▸ **EXERCISE INSTRUCTIONS**: Please tally the lines of the listing that hold the string "world", and reply with that total only.
─── ENTRIES PROVIDED
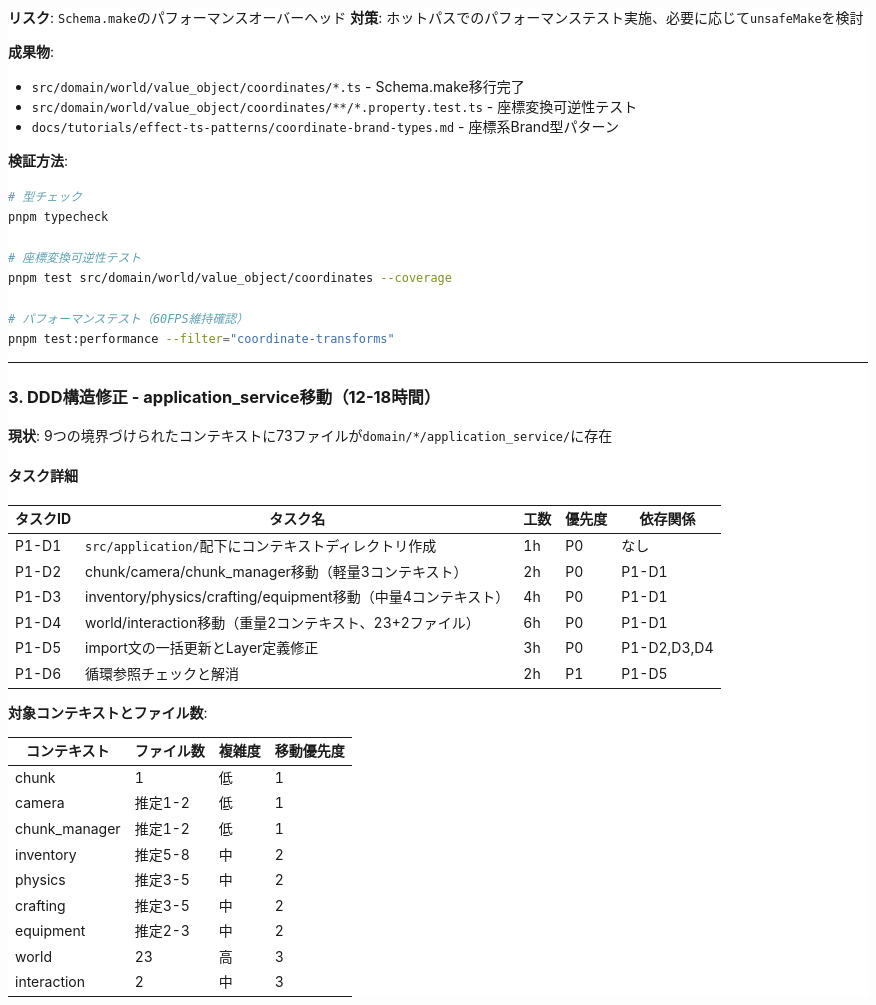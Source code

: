 **リスク**: `Schema.make`のパフォーマンスオーバーヘッド
**対策**: ホットパスでのパフォーマンステスト実施、必要に応じて`unsafeMake`を検討

**成果物**:

- `src/domain/world/value_object/coordinates/*.ts` - Schema.make移行完了
- `src/domain/world/value_object/coordinates/**/*.property.test.ts` - 座標変換可逆性テスト
- `docs/tutorials/effect-ts-patterns/coordinate-brand-types.md` - 座標系Brand型パターン

**検証方法**:

```bash
# 型チェック
pnpm typecheck

# 座標変換可逆性テスト
pnpm test src/domain/world/value_object/coordinates --coverage

# パフォーマンステスト（60FPS維持確認）
pnpm test:performance --filter="coordinate-transforms"
```

---

### 3. DDD構造修正 - application_service移動（12-18時間）

**現状**: 9つの境界づけられたコンテキストに73ファイルが`domain/*/application_service/`に存在

#### タスク詳細

| タスクID | タスク名                                                      | 工数 | 優先度 | 依存関係    |
| -------- | ------------------------------------------------------------- | ---- | ------ | ----------- |
| P1-D1    | `src/application/`配下にコンテキストディレクトリ作成          | 1h   | P0     | なし        |
| P1-D2    | chunk/camera/chunk_manager移動（軽量3コンテキスト）           | 2h   | P0     | P1-D1       |
| P1-D3    | inventory/physics/crafting/equipment移動（中量4コンテキスト） | 4h   | P0     | P1-D1       |
| P1-D4    | world/interaction移動（重量2コンテキスト、23+2ファイル）      | 6h   | P0     | P1-D1       |
| P1-D5    | import文の一括更新とLayer定義修正                             | 3h   | P0     | P1-D2,D3,D4 |
| P1-D6    | 循環参照チェックと解消                                        | 2h   | P1     | P1-D5       |

**対象コンテキストとファイル数**:

| コンテキスト  | ファイル数 | 複雑度 | 移動優先度 |
| ------------- | ---------- | ------ | ---------- |
| chunk         | 1          | 低     | 1          |
| camera        | 推定1-2    | 低     | 1          |
| chunk_manager | 推定1-2    | 低     | 1          |
| inventory     | 推定5-8    | 中     | 2          |
| physics       | 推定3-5    | 中     | 2          |
| crafting      | 推定3-5    | 中     | 2          |
| equipment     | 推定2-3    | 中     | 2          |
| world         | 23         | 高     | 3          |
| interaction   | 2          | 中     | 3          |
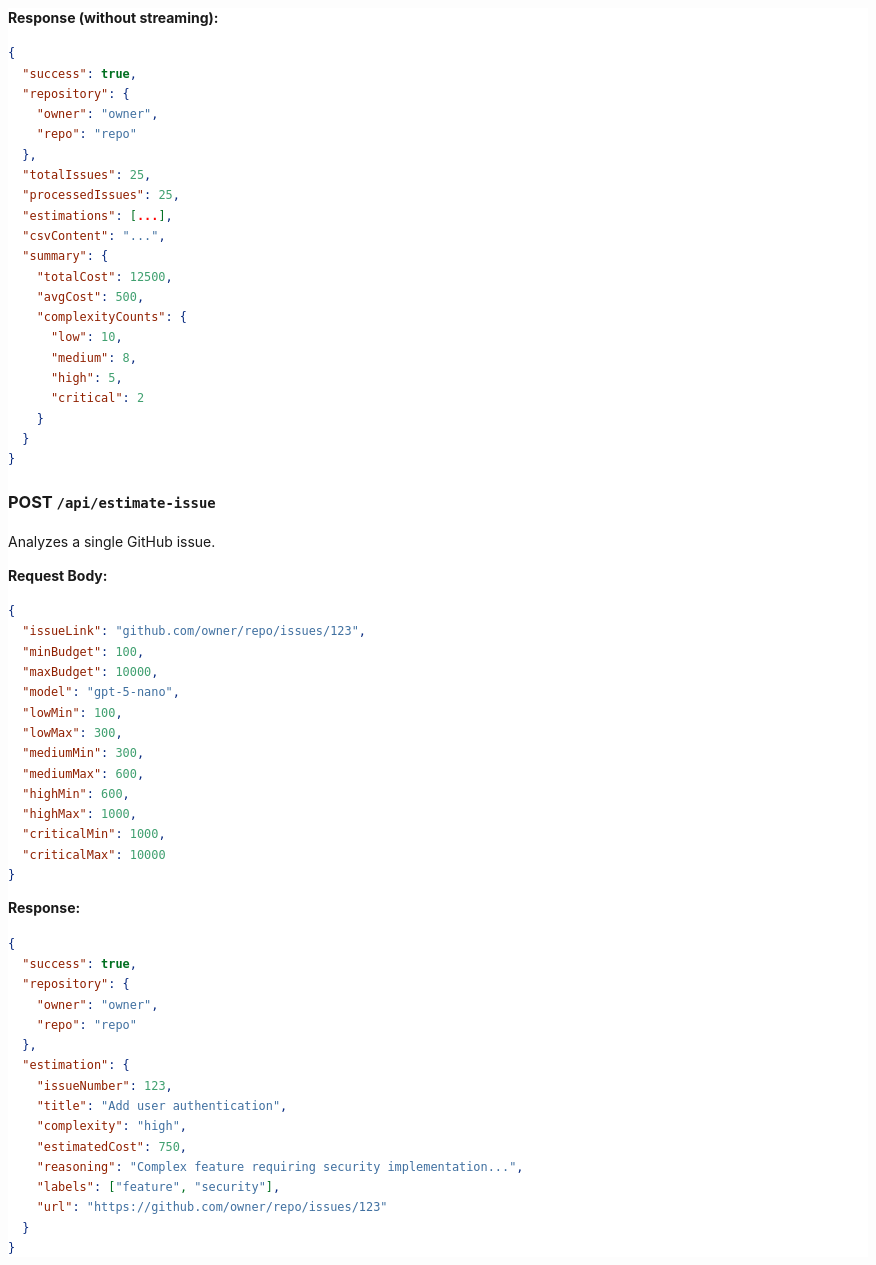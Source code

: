 **Response (without streaming):**
```json
{
  "success": true,
  "repository": {
    "owner": "owner",
    "repo": "repo"
  },
  "totalIssues": 25,
  "processedIssues": 25,
  "estimations": [...],
  "csvContent": "...",
  "summary": {
    "totalCost": 12500,
    "avgCost": 500,
    "complexityCounts": {
      "low": 10,
      "medium": 8,
      "high": 5,
      "critical": 2
    }
  }
}
```

### POST `/api/estimate-issue`

Analyzes a single GitHub issue.

**Request Body:**
```json
{
  "issueLink": "github.com/owner/repo/issues/123",
  "minBudget": 100,
  "maxBudget": 10000,
  "model": "gpt-5-nano",
  "lowMin": 100,
  "lowMax": 300,
  "mediumMin": 300,
  "mediumMax": 600,
  "highMin": 600,
  "highMax": 1000,
  "criticalMin": 1000,
  "criticalMax": 10000
}
```

**Response:**
```json
{
  "success": true,
  "repository": {
    "owner": "owner",
    "repo": "repo"
  },
  "estimation": {
    "issueNumber": 123,
    "title": "Add user authentication",
    "complexity": "high",
    "estimatedCost": 750,
    "reasoning": "Complex feature requiring security implementation...",
    "labels": ["feature", "security"],
    "url": "https://github.com/owner/repo/issues/123"
  }
}
```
──────
▸ **EXERCISE ANSWER**: 5